TORONTO — A contentious requirement that would-be liver transplant recipients stay away from alcohol for six months could be scrapped, according to a new recommendation before the agency that runs Ontario’s organ transplant system.
In a letter announcing the proposed change, a lawyer for the Trillium Gift of Life Network said the recommendation comes from a committee overseeing a still-running three-year pilot project.
The recommendation, which comes amid two lawsuits challenging the constitutionality of the six-month abstinence rule, is subject to further levels of approval but appears likely to be adopted in mid-November, the letter states.
“As such, the constitutionality of the six-month abstinence requirement as currently drafted in the listing criteria may become moot,” the letter states.
According to draft eligibility criteria now under consideration, patients with alcohol-associated liver disease — ALD — could be considered for liver transplantation.
“These patients must be carefully assessed for higher risk of return to problematic alcohol use to help ensure optimal outcomes in addition to meeting standard transplant listing and contraindication criteria,” according to the draft.
While the proposal has yet to be adopted, a lawyer for the mother of a now deceased man called the recommendation to do away with the mandatory six-month abstinence a huge and welcome step.
“This is a super-positive development,” Alyssa Tomkins said. “All that this is doing is really bringing Ontario into line with other provinces.”
The Trillium Gift of Life Network, which rations scarce organs from dead donors based on need, has not generally allowed people with livers damaged by alcohol to receive transplants unless they had been dry for at least six months. The criterion does not apply to transplants from living donors.

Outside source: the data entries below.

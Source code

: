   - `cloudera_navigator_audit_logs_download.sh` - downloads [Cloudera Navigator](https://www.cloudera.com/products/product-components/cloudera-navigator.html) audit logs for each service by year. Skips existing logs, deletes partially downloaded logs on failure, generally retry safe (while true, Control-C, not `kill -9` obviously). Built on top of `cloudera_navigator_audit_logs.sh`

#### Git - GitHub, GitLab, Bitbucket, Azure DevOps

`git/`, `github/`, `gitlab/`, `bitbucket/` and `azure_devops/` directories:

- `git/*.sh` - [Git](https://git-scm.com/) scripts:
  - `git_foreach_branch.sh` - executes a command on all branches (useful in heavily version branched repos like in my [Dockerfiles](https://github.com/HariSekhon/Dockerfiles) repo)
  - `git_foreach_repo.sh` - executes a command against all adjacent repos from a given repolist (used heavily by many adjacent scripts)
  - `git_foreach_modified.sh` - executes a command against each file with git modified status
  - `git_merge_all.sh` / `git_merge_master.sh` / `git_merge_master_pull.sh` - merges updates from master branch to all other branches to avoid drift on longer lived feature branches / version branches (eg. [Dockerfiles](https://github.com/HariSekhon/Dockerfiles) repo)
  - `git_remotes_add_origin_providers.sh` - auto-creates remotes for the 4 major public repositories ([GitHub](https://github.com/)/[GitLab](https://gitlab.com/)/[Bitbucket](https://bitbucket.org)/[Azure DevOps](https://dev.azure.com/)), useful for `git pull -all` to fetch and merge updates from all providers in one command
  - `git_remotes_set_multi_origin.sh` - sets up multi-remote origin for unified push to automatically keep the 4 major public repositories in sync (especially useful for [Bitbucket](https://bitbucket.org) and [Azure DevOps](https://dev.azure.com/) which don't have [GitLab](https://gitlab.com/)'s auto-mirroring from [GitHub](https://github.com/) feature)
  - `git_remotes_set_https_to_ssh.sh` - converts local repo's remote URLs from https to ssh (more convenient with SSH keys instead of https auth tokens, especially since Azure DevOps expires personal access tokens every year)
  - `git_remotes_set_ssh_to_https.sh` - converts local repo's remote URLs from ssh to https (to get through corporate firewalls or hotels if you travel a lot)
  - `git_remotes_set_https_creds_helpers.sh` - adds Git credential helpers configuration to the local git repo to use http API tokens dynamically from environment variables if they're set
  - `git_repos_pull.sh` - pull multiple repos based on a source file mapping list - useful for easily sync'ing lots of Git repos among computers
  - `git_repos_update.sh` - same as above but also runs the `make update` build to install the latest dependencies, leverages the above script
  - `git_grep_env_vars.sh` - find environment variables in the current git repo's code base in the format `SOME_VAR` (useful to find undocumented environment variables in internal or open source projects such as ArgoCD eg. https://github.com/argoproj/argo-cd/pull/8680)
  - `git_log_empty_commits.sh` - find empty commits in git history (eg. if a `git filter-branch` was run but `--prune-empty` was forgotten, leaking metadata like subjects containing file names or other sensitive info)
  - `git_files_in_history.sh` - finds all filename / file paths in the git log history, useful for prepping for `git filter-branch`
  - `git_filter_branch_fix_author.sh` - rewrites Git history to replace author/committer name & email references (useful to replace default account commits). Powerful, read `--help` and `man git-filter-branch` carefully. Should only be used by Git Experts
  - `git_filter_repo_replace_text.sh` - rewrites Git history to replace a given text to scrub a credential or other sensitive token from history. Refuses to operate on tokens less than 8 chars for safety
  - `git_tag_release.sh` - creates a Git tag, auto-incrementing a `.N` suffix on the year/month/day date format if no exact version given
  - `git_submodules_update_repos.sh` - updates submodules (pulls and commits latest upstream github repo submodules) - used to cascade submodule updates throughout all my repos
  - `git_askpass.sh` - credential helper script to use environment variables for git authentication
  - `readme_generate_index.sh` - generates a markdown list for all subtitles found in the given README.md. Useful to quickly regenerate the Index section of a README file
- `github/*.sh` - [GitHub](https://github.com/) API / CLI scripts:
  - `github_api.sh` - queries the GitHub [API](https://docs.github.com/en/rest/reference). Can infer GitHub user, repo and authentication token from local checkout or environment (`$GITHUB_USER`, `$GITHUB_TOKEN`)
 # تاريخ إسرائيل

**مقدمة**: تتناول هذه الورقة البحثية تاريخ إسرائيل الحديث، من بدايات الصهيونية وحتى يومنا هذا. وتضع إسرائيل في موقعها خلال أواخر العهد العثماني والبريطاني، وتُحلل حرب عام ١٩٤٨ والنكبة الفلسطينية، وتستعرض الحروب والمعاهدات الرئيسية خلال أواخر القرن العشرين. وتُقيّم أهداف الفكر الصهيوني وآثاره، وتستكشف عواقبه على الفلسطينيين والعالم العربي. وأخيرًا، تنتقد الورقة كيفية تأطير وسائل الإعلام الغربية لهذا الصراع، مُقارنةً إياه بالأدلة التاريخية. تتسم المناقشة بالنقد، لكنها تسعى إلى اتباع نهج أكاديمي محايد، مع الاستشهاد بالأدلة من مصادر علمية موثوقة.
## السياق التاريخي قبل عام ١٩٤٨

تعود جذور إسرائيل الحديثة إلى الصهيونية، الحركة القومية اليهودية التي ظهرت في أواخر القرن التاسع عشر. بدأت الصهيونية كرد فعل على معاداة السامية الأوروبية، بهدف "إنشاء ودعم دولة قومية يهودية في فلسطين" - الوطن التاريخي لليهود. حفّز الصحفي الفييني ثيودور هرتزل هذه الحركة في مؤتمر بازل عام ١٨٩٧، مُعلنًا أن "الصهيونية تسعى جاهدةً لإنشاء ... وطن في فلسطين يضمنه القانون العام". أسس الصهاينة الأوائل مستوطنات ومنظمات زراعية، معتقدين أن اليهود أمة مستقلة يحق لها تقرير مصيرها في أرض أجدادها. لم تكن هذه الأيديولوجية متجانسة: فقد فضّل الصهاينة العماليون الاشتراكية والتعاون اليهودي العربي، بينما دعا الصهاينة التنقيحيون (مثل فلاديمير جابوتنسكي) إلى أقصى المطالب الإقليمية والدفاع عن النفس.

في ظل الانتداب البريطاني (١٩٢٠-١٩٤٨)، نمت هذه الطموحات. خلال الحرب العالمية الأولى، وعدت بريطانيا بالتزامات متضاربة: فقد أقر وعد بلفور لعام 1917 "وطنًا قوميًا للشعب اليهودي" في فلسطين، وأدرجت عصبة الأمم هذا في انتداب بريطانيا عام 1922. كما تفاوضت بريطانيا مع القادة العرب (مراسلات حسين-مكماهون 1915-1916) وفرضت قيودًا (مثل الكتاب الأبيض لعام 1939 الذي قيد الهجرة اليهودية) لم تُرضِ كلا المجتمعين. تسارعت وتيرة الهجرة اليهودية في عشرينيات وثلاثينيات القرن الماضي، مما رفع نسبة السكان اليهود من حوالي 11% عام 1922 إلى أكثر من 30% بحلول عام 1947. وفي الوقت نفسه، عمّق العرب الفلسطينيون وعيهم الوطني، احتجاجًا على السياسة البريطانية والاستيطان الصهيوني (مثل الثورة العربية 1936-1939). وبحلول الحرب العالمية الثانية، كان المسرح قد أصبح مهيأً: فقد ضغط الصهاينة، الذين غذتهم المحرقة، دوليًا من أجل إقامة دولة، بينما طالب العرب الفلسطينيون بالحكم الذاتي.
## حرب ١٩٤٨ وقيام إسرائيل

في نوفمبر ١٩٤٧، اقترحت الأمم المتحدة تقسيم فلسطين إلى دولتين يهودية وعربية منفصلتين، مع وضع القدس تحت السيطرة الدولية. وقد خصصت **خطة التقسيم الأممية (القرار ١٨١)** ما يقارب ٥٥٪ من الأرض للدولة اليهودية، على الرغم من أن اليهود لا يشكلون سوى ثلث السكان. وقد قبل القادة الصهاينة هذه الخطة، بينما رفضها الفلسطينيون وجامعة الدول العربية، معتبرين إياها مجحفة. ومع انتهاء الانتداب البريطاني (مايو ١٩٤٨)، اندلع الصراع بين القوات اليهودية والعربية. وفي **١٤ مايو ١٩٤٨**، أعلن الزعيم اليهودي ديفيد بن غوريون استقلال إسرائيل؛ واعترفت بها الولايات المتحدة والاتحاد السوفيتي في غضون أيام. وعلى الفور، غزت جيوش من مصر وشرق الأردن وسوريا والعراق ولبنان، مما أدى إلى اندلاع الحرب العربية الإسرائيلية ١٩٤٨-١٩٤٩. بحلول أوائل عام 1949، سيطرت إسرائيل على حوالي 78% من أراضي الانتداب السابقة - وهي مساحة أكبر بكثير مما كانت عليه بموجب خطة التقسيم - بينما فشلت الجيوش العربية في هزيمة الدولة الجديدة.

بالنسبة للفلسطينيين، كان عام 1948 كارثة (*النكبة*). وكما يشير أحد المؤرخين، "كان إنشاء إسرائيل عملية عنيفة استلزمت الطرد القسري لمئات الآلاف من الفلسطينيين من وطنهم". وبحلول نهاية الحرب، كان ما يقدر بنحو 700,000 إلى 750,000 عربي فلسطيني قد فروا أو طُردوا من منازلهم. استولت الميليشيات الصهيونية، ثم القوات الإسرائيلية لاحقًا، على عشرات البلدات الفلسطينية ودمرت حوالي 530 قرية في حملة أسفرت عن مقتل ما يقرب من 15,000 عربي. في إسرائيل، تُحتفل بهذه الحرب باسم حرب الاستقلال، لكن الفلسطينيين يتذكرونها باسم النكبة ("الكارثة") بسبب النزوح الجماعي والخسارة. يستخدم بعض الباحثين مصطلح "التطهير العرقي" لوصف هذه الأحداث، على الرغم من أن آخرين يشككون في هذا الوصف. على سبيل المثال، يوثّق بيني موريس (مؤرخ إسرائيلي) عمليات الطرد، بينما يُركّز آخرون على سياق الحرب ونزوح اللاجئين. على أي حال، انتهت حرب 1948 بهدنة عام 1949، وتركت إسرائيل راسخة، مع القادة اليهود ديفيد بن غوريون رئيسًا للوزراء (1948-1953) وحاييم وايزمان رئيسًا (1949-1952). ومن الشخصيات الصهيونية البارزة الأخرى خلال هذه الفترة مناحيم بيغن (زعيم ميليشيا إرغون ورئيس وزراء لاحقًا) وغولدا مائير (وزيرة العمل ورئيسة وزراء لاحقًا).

Nevertheless, the University Health Network, the only hospital that does live-donor transplants, refused to do the surgery on Mark Williams, who died in May last year.
Tomkins said it was not yet clear what impact the change and proposed criteria might have on the ongoing constitutional challenge to the pilot project and the six-month abstinence rule.
“They still talk about a period of abstinence and it’s not set at six months but it still seems to be there in some form,” Tomkins said. “So we still have to analyze to make sure that that period of abstinence isn’t discriminatory.”
Debra Selkirk, whose husband Mark Selkirk died in 2010 before receiving a new liver, challenged the constitutional validity of the policy as a violation of the right to life and equality. Selkirk’s estate further argued he was subject to cruel and unusual treatment.
Selkirk said she was unimpressed by the latest developments, saying the proposal to end the six-month waiting period appeared to be an excuse to dismiss or delay the constitutional fight.
“The wait is ‘ending’ but the discrimination continues,” Selkirk said on Wednesday. “I will not stop fighting until ALD patients are assessed like everyone else, without targeting their disease as an excuse to reject them.”